Honestly, the train journey in to the NEC is so easy it is worth thinking about a bit further afield, and researching train lines in. I think it costs about £2.50 at most for our train journey, so much less than the parking fee, and just no hassle with the cars.

A friend of mine who had three dogs in the gamekeeper's ring last year, didn't get out of the car park until past midnight!!


----------



## MrRustyRead (Mar 14, 2011)

which is why i always go on the thursday or friday ha


----------



## MerlinsMum (Aug 2, 2009)

MrRustyRead said:


> which is why i always go on the thursday or friday ha


Depends what breeds you're interested in. This year the Pastoral was on the Sunday. Next year they will be on Thursday, which makes life a whole lot easier all round, and I can do it as a day trip.


----------



## Freyja (Jun 28, 2008)

If you are travelling by car and I don't know which way you will be coming from but think about staying at one of the service stations with hotels further away. Stafford is only about 1hr away most of the hotels in the local area to crufts charge very inflated prices while crufts is on.


----------



## Spellweaver (Jul 17, 2009)

We used to stay at the Travelodge at Tamworth Services (J10 on the M42). It's only 10 minutes way by car and cheapish if you book far enough in advance before they realise it's Crufts weekend - once the penny drops the prices soar!


----------



## cava14 una (Oct 21, 2008)

I've just booked at Fort Dunlop Travelodge. Plenty parking which is floodlit so good for us as we have dogs.
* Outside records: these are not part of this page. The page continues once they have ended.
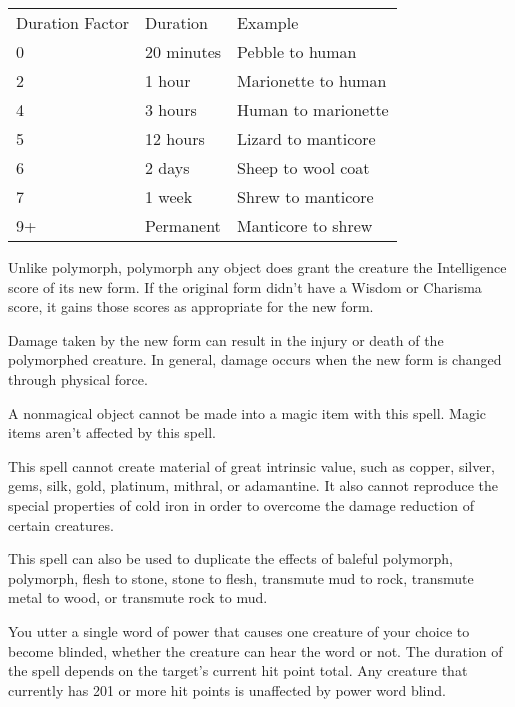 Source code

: \begin{multicols}{2}
\begin{small}
\begin{center}
\begin{tabular}[h!]{l|ll}
Duration Factor & Duration & Example \\
0 & 20 minutes & Pebble to human \\
2 & 1 hour & Marionette to human \\
4 & 3 hours & Human to marionette	\\
5 & 12 hours & Lizard to manticore \\
6 & 2 days & Sheep to wool coat	\\
7 & 1 week & Shrew to manticore	\\
9+& Permanent & Manticore to shrew \\
\end{tabular}
\end{center}

\smallskip\noindent Unlike polymorph, polymorph any object does grant the creature the Intelligence score of its new form. If the original form didn't have a Wisdom or Charisma score, it gains those scores as appropriate for the new form.

\smallskip\noindent Damage taken by the new form can result in the injury or death of the polymorphed creature. In general, damage occurs when the new form is changed through physical force.

\smallskip\noindent A nonmagical object cannot be made into a magic item with this spell. Magic items aren't affected by this spell.

\smallskip\noindent This spell cannot create material of great intrinsic value, such as copper, silver, gems, silk, gold, platinum, mithral, or adamantine. It also cannot reproduce the special properties of cold iron in order to overcome the damage reduction of certain creatures.

\smallskip\noindent This spell can also be used to duplicate the effects of baleful polymorph, polymorph, flesh to stone, stone to flesh, transmute mud to rock, transmute metal to wood, or transmute rock to mud.


\noindent You utter a single word of power that causes one creature of your choice to become blinded, whether the creature can hear the word or not. The duration of the spell depends on the target's current hit point total. Any creature that currently has 201 or more hit points is unaffected by power word blind.


\end{small}
\end{multicols}
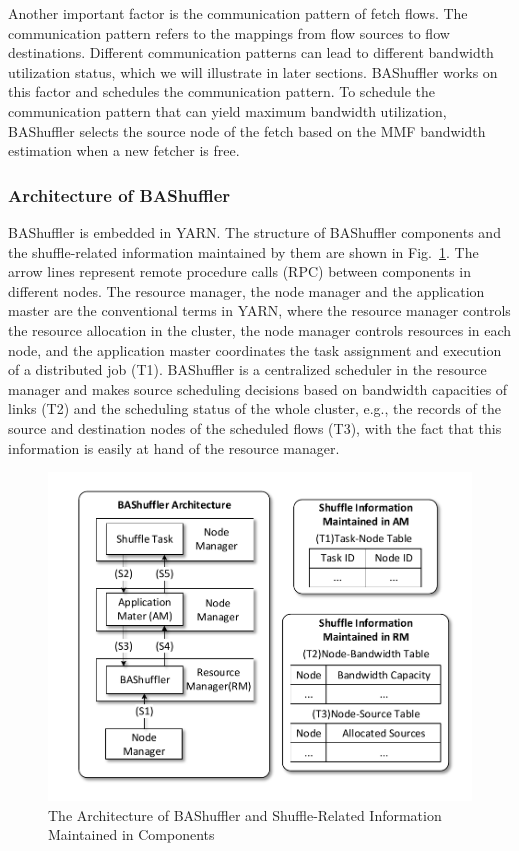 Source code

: \documentclass[10pt,journal,compsoc]{IEEEtran}
\begin{document}
Another important factor is the communication pattern of fetch
flows. 
The communication pattern refers to the mappings from flow sources to flow destinations.
Different communication patterns can lead to different bandwidth utilization status, which we will illustrate in later sections.
BAShuffler works on this factor and schedules the communication pattern.
To schedule the communication pattern that can yield maximum bandwidth
utilization, BAShuffler selects the source node of the fetch based on the MMF bandwidth estimation
when a new fetcher is free.


\subsubsection{Architecture of BAShuffler}
BAShuffler is embedded in YARN. The structure of BAShuffler components and the shuffle-related information maintained by them are shown in Fig.~\ref{fig:bashuffler}. 
The arrow lines represent remote procedure calls (RPC)
between components in different nodes.
The resource manager, the node manager and the application master  are the conventional terms in YARN, 
where the resource manager controls the resource allocation in the cluster, 
the node manager controls resources in each node, 
and the application master coordinates the task assignment and execution of a distributed job (T1). 
BAShuffler is a centralized scheduler in the resource manager and makes source scheduling decisions based on 
bandwidth capacities of links (T2) and the scheduling status of the whole cluster, e.g., the records of the source and
destination nodes of the scheduled flows (T3), 
with the fact that this information is easily at hand of the resource manager.

\begin{figure}
\centering

\includegraphics[width=1\columnwidth]{figure1}

\caption{The Architecture of BAShuffler and Shuffle-Related Information Maintained in Components}
\label{fig:bashuffler}
\end{figure}
\end{document}
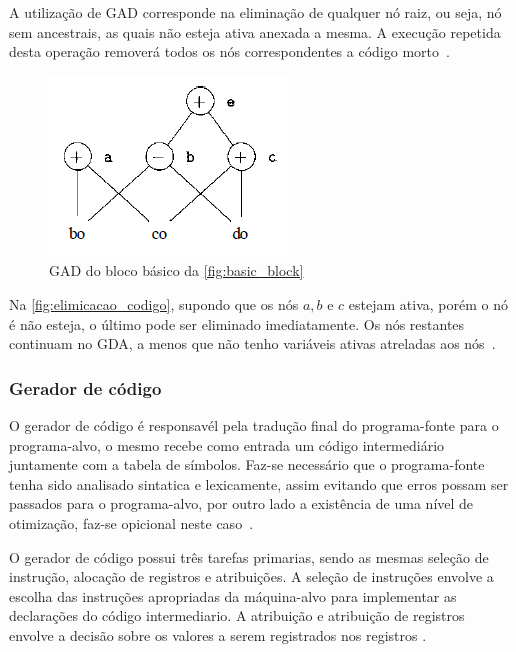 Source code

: \par
A utilização de GAD corresponde na eliminação de qualquer nó raiz, ou seja, nó sem ancestrais, as quais não esteja ativa anexada a mesma. A execução repetida desta operação removerá todos os nós correspondentes a código morto~\cite{aho2007compilers}.

\begin{figure}[H]
	\begin{center}
    \caption{\label{fig:elimicacao_codigo}GAD do bloco básico da \autoref{fig:basic_block}}
	\includegraphics[scale=0.70]{Figuras/eliminacao_codigo.png}
	\end{center}
\end{figure}

Na \autoref{fig:elimicacao_codigo}, supondo que os nós $a,b$ e $c$ estejam ativa, porém o nó é não esteja, o último pode ser eliminado imediatamente. Os nós restantes continuam no GDA, a menos que não tenho variáveis ativas atreladas aos nós~\cite{aho2007compilers}.

\subsubsection{Gerador de código}
\par
O gerador de código é responsavél pela tradução final do programa-fonte para o programa-alvo, o mesmo recebe como entrada um código intermediário juntamente com a tabela de símbolos. Faz-se necessário que o programa-fonte tenha sido analisado sintatica e lexicamente, assim evitando que erros possam ser passados para o programa-alvo, por outro lado a existência de uma nível de otimização, faz-se opicional neste caso~\cite{aho2007compilers}.

\par
O gerador de código possui três tarefas primarias, sendo as mesmas seleção de instrução, alocação de registros e atribuições. A seleção de instruções envolve a escolha das instruções apropriadas da máquina-alvo para implementar as declarações do código intermediario. A atribuição e atribuição de registros envolve a decisão sobre os valores a serem registrados nos registros \cite{aho2007compilers}.

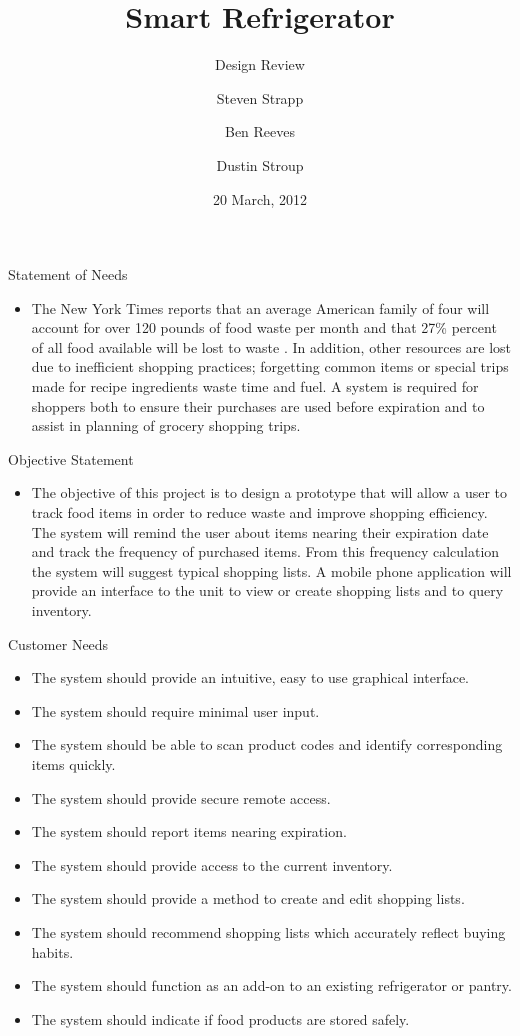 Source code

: \documentclass[t]{beamer}
\title[Smart Refrigerator: Design Review] %
{Smart Refrigerator}
\subtitle
{Design Review} %
\author[Steven Strapp, Ben Reeves, Dustin Stroup] %
{Steven Strapp \and Ben Reeves \and Dustin Stroup}
\date[20 March, 2012] %
{20 March, 2012}
\begin{document}
\begin{frame}
  \titlepage
\end{frame}

\begin{frame}{Statement of Needs}
\Large
\begin{itemize}
\item The New York Times reports that an average American family of four will account for over 120 pounds of food waste per month and that 27\% percent of all food available will be lost to waste \cite{times}. In addition, other resources are lost due to inefficient shopping practices; forgetting common items or special trips made for recipe ingredients waste time and fuel. A system is required for shoppers both to ensure their purchases are used before expiration and to assist in planning of grocery shopping trips.
\end{itemize}
\end{frame}

\begin{frame}{Objective Statement}
\Large
\begin{itemize}
\item The objective of this project is to design a prototype that will allow a user to track food items in order to reduce waste and improve shopping efficiency. The system will remind the user about items nearing their expiration date and track the frequency of purchased items. From this frequency calculation the system will suggest typical shopping lists. A mobile phone application will provide an interface to the unit to view or create shopping lists and to query inventory.
\end{itemize}
\end{frame}

\begin{frame}{Customer Needs}
\footnotesize
\begin{itemize}
\item The system should provide an intuitive, easy to use graphical interface.
\item The system should require minimal user input.
\item The system should be able to scan product codes and identify corresponding items quickly.
\item The system should provide secure remote access.
\item The system should report items nearing expiration.
\item The system should provide access to the current inventory.
\item The system should provide a method to create and edit shopping lists.
\item The system should recommend shopping lists which accurately reflect buying habits.
\item The system should function as an add-on to an existing refrigerator or pantry.
\item The system should indicate if food products are stored safely.
\end{itemize}
\end{frame}
\end{document}
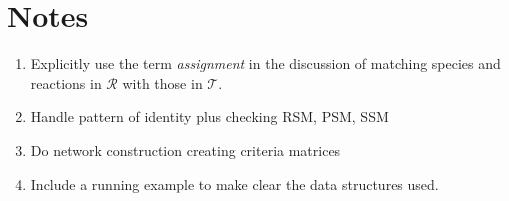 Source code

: \documentclass{article}
\newcommand{\net}[1]{$\mathcal{#1}$} %
\begin{document}
\section{Notes}
\begin{enumerate}
    \item Explicitly use the term {\em assignment} in the discussion of matching species and reactions in \net{R} with those in \net{T}.
    \item Handle pattern of identity plus checking RSM, PSM, SSM
    \item Do network construction creating criteria matrices
    \item Include a running example to make clear the data structures used.
\end{enumerate}



%
%
\end{document}
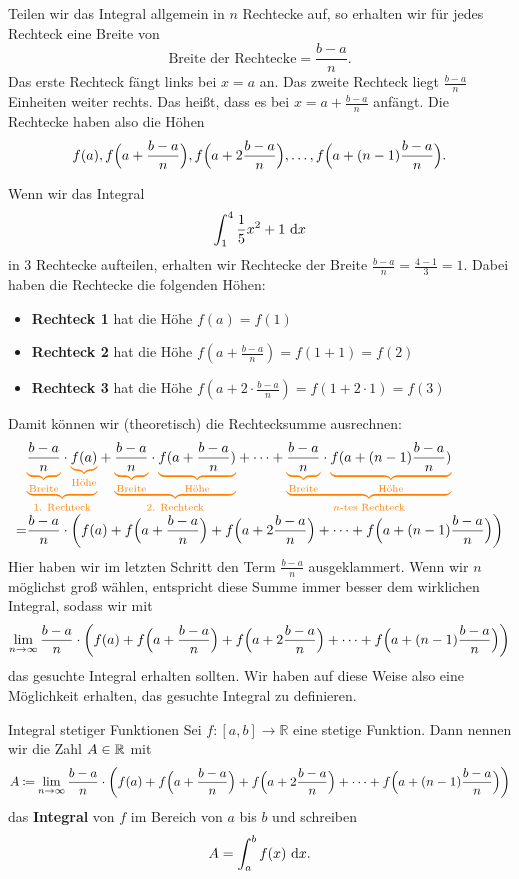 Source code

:\documentclass[../../main.tex]{subfiles}
\begin{document}
Teilen wir das Integral allgemein in $n$ Rechtecke auf, so erhalten wir für jedes Rechteck eine Breite von
\[\text{Breite der Rechtecke}=\frac{b-a}{n}.\]
Das erste Rechteck fängt links bei $x=a$ an. Das zweite Rechteck liegt $\frac{b-a}{n}$ Einheiten weiter rechts. Das
heißt, dass es bei $x=a+\frac{b-a}{n}$ anfängt. Die Rechtecke haben also die Höhen
\[f(a), f\Bigl(a+\frac{b-a}{n}\Bigr), f\Bigl(a+2\frac{b-a}{n}\Bigr),\dots,f\Bigl(a+(n-1)\frac{b-a}{n}\Bigr).\]
\begin{example}{}
    Wenn wir das Integral
    \[\int_1^4\frac{1}{5}x^2+1\mathop{}\mathrm{d} x\]
    in 3 Rechtecke aufteilen, erhalten wir Rechtecke der Breite $\frac{b-a}{n}=\frac{4-1}{3}=1$. Dabei haben die
    Rechtecke die folgenden Höhen:
    \begin{itemize}
        \item \textbf{Rechteck 1} hat die Höhe $f(a)=f(1)$
        \item \textbf{Rechteck 2} hat die Höhe $f(a+\frac{b-a}{n})=f(1+1)=f(2)$
        \item \textbf{Rechteck 3} hat die Höhe $f(a+2\cdot\frac{b-a}{n})=f(1+2\cdot 1)=f(3)$
    \end{itemize}
\end{example}

Damit können wir (theoretisch) die Rechtecksumme ausrechnen:
\begin{align*}
    &\colorbrace{\colorbrace{\frac{b-a}{n}}{\text{Breite}}\cdot \colorbrace{f(a)}{\text{Höhe}}}{\text{1. Rechteck}}+
    \colorbrace{\colorbrace{\frac{b-a}{n}}{\text{Breite}}\cdot \colorbrace{f(a+\frac{b-a}{n})}{\text{Höhe}}}{\text{2. Rechteck}}+
    \dots+
    \colorbrace{\colorbrace{\frac{b-a}{n}}{\text{Breite}}\cdot \colorbrace{f(a+(n-1)\frac{b-a}{n})}{\text{Höhe}}}{n\text{-tes Rechteck}}\\
    =&\frac{b-a}{n}\cdot \biggl(f(a)+f\Bigl(a+\frac{b-a}{n}\Bigr)+f\Bigl(a+2\frac{b-a}{n}\Bigr)+\dots+f\Bigl(a+(n-1)\frac{b-a}{n}\Bigr)\biggr)
\end{align*}
Hier haben wir im letzten Schritt den Term $\frac{b-a}{n}$ ausgeklammert. Wenn wir $n$ möglichst groß wählen, entspricht diese Summe immer 
besser dem wirklichen Integral, sodass wir mit
\[\lim_{n\rightarrow\infty}\frac{b-a}{n}\cdot \biggl(f(a)+f\Bigl(a+\frac{b-a}{n}\Bigr)+f\Bigl(a+2\frac{b-a}{n}\Bigr)+\dots+f\Bigl(a+(n-1)\frac{b-a}{n}\Bigr)\biggr)\]
das gesuchte Integral erhalten sollten. Wir haben auf diese Weise also eine Möglichkeit erhalten, das gesuchte Integral
zu definieren.

\begin{definition}{Integral stetiger Funktionen}
    Sei $f:[a,b]\rightarrow\mathbb{R}$ eine stetige Funktion. Dann nennen wir die Zahl $A\in\mathbb{R}$ mit
    \[A\mathbin{\coloneqq} \lim_{n\rightarrow\infty}\frac{b-a}{n}\cdot \biggl(f(a)+f\Bigl(a+\frac{b-a}{n}\Bigr)+f\Bigl(a+2\frac{b-a}{n}\Bigr)+\dots+f\Bigl(a+(n-1)\frac{b-a}{n}\Bigr)\biggr)\]
    das \textbf{Integral} von $f$ im Bereich von $a$ bis $b$ und schreiben
    \[A=\int_a^bf(x)\mathop{}\mathrm{d} x.\]
\end{definition}
\end{document}
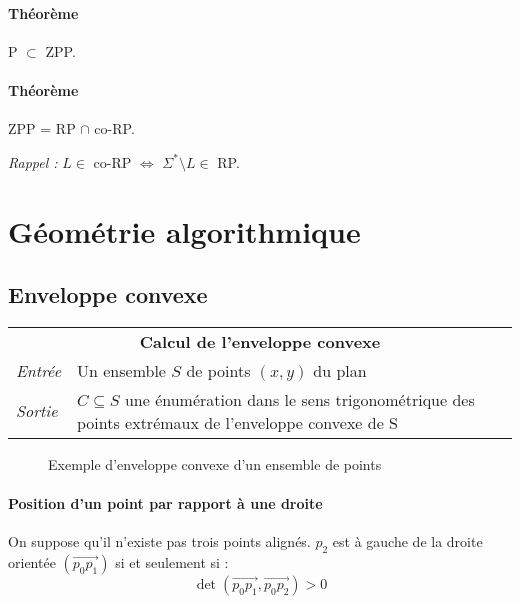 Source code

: \documentclass[french]{article}
\begin{document}
\paragraph{Théorème} P $\subset$ ZPP.
\paragraph{Théorème} ZPP = RP $\cap$ co-RP.

\emph{Rappel :} $L \in $ co-RP $ \Longleftrightarrow $ $\Sigma^* \setminus L \in $ RP.




\section{Géométrie algorithmique}

\subsection{Enveloppe convexe}

\vspace{0.5cm}
\begin{tabularx}{\textwidth}{p{1cm}X}
\multicolumn{2}{c}{\textbf{Calcul de l'enveloppe convexe}} \\ 
\emph{Entrée} & Un ensemble $S$ de points $(x,y)$ du plan \\ 
\emph{Sortie} & $C \subseteq S$ une énumération dans le sens trigonométrique des points extrémaux de l'enveloppe convexe de S \\
\end{tabularx}

\begin{figure}[H]
\center
{}
\caption{Exemple d'enveloppe convexe d'un ensemble de points}
\end{figure}

\paragraph{Position d'un point par rapport à une droite} On suppose qu'il n'existe pas trois points alignés. $p_2$ est à gauche de la droite orientée $(\vec{p_0p_1})$ si et seulement si :
 \[ \det(\vec{p_0p_1}, \vec{p_0p_2}) > 0 \]
 
\end{document}
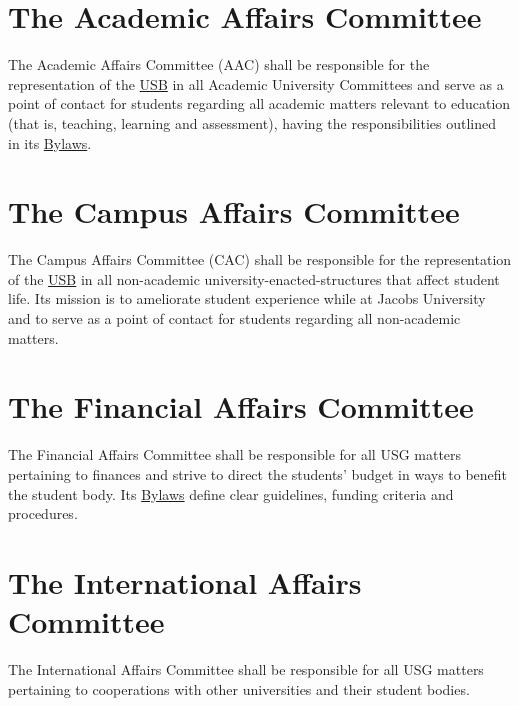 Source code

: \section{The Academic Affairs Committee}
\label{AACdef}
The Academic Affairs Committee (AAC) shall be responsible for the representation of the \hyperref[studentbody]{USB} in all Academic University Committees and serve as a point of contact for students regarding all academic matters relevant to education (that is, teaching, learning and assessment), having the responsibilities outlined in its  \hyperref[AACByLawsdef]{Bylaws}.


\section{The Campus Affairs Committee} 
\label{CACdef}
The Campus Affairs Committee (CAC) shall be responsible for the representation of the \hyperref[studentbody]{USB} in all non-academic university-enacted-structures that affect student life. Its mission is to ameliorate student experience while at Jacobs University and to serve as a point of contact for students regarding all non-academic matters.

\section{The Financial Affairs Committee}
\label{Financesdef}
The Financial Affairs Committee shall be responsible for all USG matters pertaining to finances and strive to direct the students' budget in ways to benefit the student body. Its \hyperref[FinByLawsdef]{Bylaws} define clear guidelines, funding criteria and procedures.

\section{The International Affairs Committee}
\label{IACdef}
The International Affairs Committee shall be responsible for all USG matters pertaining to cooperations with other universities and their student bodies.  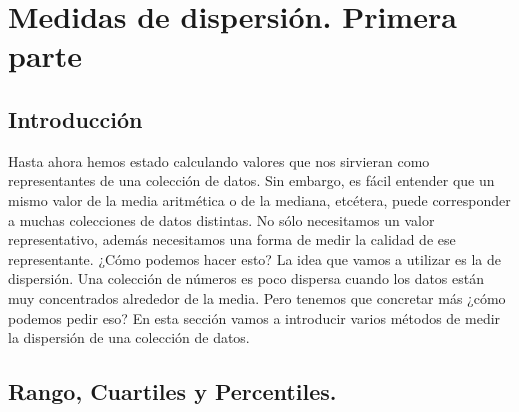 \section{Medidas de dispersión. Primera parte}

\subsection*{Introducción}

Hasta ahora hemos estado calculando valores que nos sirvieran como representantes de una colección de datos. Sin embargo, es fácil entender que un mismo valor de la media aritmética o de la mediana, etcétera, puede corresponder a muchas colecciones de datos distintas. {\sf No sólo necesitamos un valor representativo, además necesitamos una forma de medir la calidad de ese representante.} ¿Cómo podemos hacer esto? La idea que vamos a utilizar es la de {\sf dispersión}. Una colección de números es poco dispersa cuando los datos están muy concentrados alrededor de la media. Pero tenemos que concretar más ¿cómo podemos pedir eso? En esta sección vamos a introducir varios métodos de medir la dispersión de una colección de datos.

\subsection{Rango, Cuartiles y Percentiles.}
Indian Restaurants in Birmingham | Indian Restaurant Birmingham | Italian Restaurant in West Midlands

Right next door.

And I got a family room for £24 per night so split 3 ways really good. Have stayed there before and it's fine


----------



## smokeybear (Oct 19, 2011)

There are lots of places to stay in the area but most regulars have already booked (I have); most of us also do not like to give away the little gems we have found over the years.........................


----------



## Pezant (Jul 6, 2012)

I think we've booked at a Holiday Inn about fifteen minutes away for two rooms plus dog for £60 each, or something like that. Booking early definitely helps!


----------



## MrRustyRead (Mar 14, 2011)

dunno what my financial situation will be then so cant book to far in advance unfortunately


----------



## gorgeous (Jan 14, 2009)

The Hilton has availability. Next door too! And pets are welcome!


----------



## MrRustyRead (Mar 14, 2011)

gorgeous said:


> The Hilton has availability. Next door too! And pets are welcome!


Will Paris be there


----------



## gorgeous (Jan 14, 2009)

MrRustyRead said:


> Will Paris be there


I have just booked a room. Going to take my oldest daughter. Treat her (and me!!)


----------



## Milliepoochie (Feb 13, 2011)

I have a friend who lives in marston Green - So we had a 10 min drive round the corner.  Meant I could get up and take Millie for a long walk that morning. (Millie done her GCDS Bronze at Crufts)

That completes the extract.